I've already gotten 3 votes here. If I introduce another major protocol change as part of the same PIP, I will have to re-initiate dsicussion and voting.
It's possible to make progress incrementally too. I'm not blocking you of making progress. The current PIP-385 doesn't currently describe how the rate limiting is achieved in a way how the buffers on the broker side stay within limits so that broker doesn't have to use TCP throttling to stop buffer growth. You can choose to ignore that problem for now, but it's something that we will have to address sooner or later. Incremental approaches are very useful so that we don't have to speculate about possible issues. At the same time, there needs to be a sufficient test cases where the PIP-385 solution can show that buffers stay within limits without TCP throttling.

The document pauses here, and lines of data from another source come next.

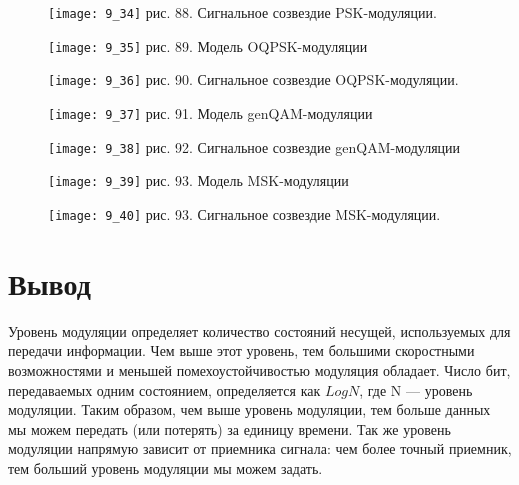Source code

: \documentclass[10pt,a4paper]{report}
\begin{document}
\begin{figure}
\begin{center}
\texttt{[image: 9\_34]}\newline
рис. 88. Сигнальное созвездие PSK-модуляции.\newline
\end{center}
\end{figure}
\begin{figure}
\begin{center}
\texttt{[image: 9\_35]}\newline
рис. 89. Модель OQPSK-модуляции\newline
\end{center}
\end{figure}
\begin{figure}
\begin{center}
\texttt{[image: 9\_36]}\newline
рис. 90. Сигнальное созвездие OQPSK-модуляции.\newline
\end{center}
\end{figure}
\begin{figure}
\begin{center}
\texttt{[image: 9\_37]}\newline
рис. 91. Модель genQAM-модуляции\newline
\end{center}
\end{figure}
\begin{figure}
\begin{center}
\texttt{[image: 9\_38]}\newline
рис. 92. Сигнальное созвездие genQAM-модуляции\newline
\end{center}
\end{figure}
\begin{figure}
\begin{center}
\texttt{[image: 9\_39]}\newline
рис. 93. Модель MSK-модуляции\newline
\end{center}
\end{figure}
\begin{figure}
\begin{center}
\texttt{[image: 9\_40]}\newline
рис. 93. Сигнальное созвездие MSK-модуляции.\newline
\end{center}
\end{figure}
\section{Вывод}
Уровень модуляции определяет количество состояний несущей, используемых для передачи информации. Чем выше этот уровень, тем большими скоростными возможностями и меньшей помехоустойчивостью модуляция обладает. Число бит, передаваемых одним состоянием, определяется как $Log N$, где N — уровень модуляции. Таким образом, чем выше уровень модуляции, тем больше данных мы можем передать (или потерять) за единицу времени. Так же уровень модуляции напрямую зависит от приемника сигнала: чем более точный приемник, тем больший уровень модуляции мы можем задать.
\end{document}
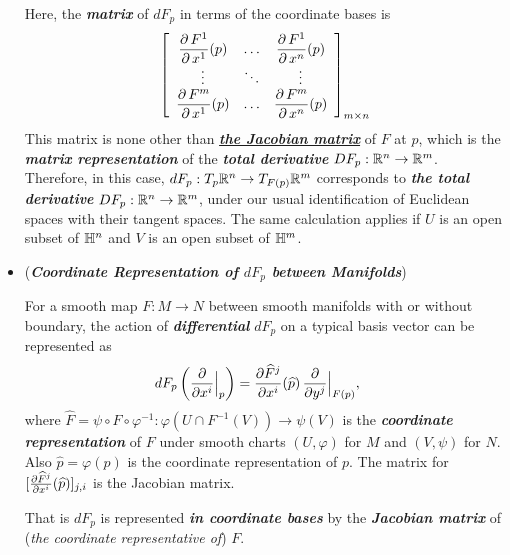 \documentclass[11pt]{article}
\begin{document}
\begin{itemize}
\begin{remark}
Here, the \emph{\textbf{matrix}} of $dF_p$ in terms of the coordinate bases is 
\begin{align}
\left[\begin{array}{ccc}
\dfrac{\partial\,F^{1}}{\partial\,x^{1}}(p)& \ldots& \dfrac{\partial\,F^{1}}{\partial\,x^{n}}(p)\\
\vdots & \ddots & \vdots\\
\dfrac{\partial\,F^{m}}{\partial\,x^{1}}(p)& \ldots& \dfrac{\partial\,F^{m}}{\partial\,x^{n}}(p)
\end{array}\right]_{m \times n}  \label{eqn: differential_coordinate_mat}
\end{align} This matrix is none other than \underline{\emph{\textbf{the Jacobian matrix}}} of $F$ at $p$, which is the \emph{\textbf{matrix representation}} of the \emph{\textbf{total derivative}} $DF_{p}: {\mathbb R}^n \rightarrow {\mathbb R}^m$. 
Therefore, in this case, $dF_p: T_{p}{\mathbb R}^n \rightarrow T_{F(p)}{\mathbb R}^m$ corresponds to \emph{\textbf{the total derivative}} $DF_{p}: {\mathbb R}^n \rightarrow {\mathbb R}^m$, under our usual identification of Euclidean spaces with their tangent spaces. The same calculation applies if $U$ is an open subset of ${\mathbb H}^n$ and $V$ is an open subset of ${\mathbb H}^m$.
\end{remark}

\item  (\emph{\textbf{Coordinate Representation of $dF_p$ between Manifolds}})
\begin{definition}
For a smooth map $F: M \rightarrow N$ between smooth manifolds with or without boundary, the action of \emph{\textbf{differential}} $dF_{p}$ on a typical basis vector can be represented as
\begin{align}
dF_{p}\left(\frac{\partial }{ \partial x^{i}}\Bigr|_{p}\right) &= \frac{\partial \widehat{F}^{j}}{ \partial x^{i}}(\widehat{p})\,\frac{\partial }{ \partial y^{j}}\Bigr|_{F(p)}, \label{eqn: differential_coordinate_manifold}
\end{align} where  $\widehat{F} = \psi \circ F \circ \varphi^{-1}: \varphi(U \cap F^{-1}(V)) \rightarrow \psi(V)$ is the \emph{\textbf{coordinate representation}} of $F$ under smooth charts $(U,\varphi)$ for $M$ and $(V, \psi)$ for $N$. Also $\widehat{p} = \varphi(p)$  is the coordinate representation of $p$. The matrix for $[\frac{\partial \widehat{F}^{j}}{ \partial x^{i}}(\widehat{p})]_{j,i}$ is the Jacobian matrix.

That is $dF_{p}$ is represented \emph{\textbf{in coordinate bases}} by the \emph{\textbf{Jacobian matrix}} of (\emph{the coordinate representative of}) $F$.
\end{definition}


\end{itemize}
\end{document}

If that's not met, the solution will be useless. It's always good to have a failing test case to guide the implementation. Practice is usually a better teacher than long theoretical discussions. We can come back to these challenges when it becomes relevant in the implementation.
If you strongly believe that RTT is a must have (which I don't), then the implementation can be planned accordingly, but I do not see a point in increasing the scope of this PIP as it has already gotten enough discussion and votes.
I'm not imposing any restrictions on the implementation as long as the success criteria for PIP-385 is met. I think that RTT will be useful in finding a solution for making PIP-385 successful. I could always be wrong with my gut feeling.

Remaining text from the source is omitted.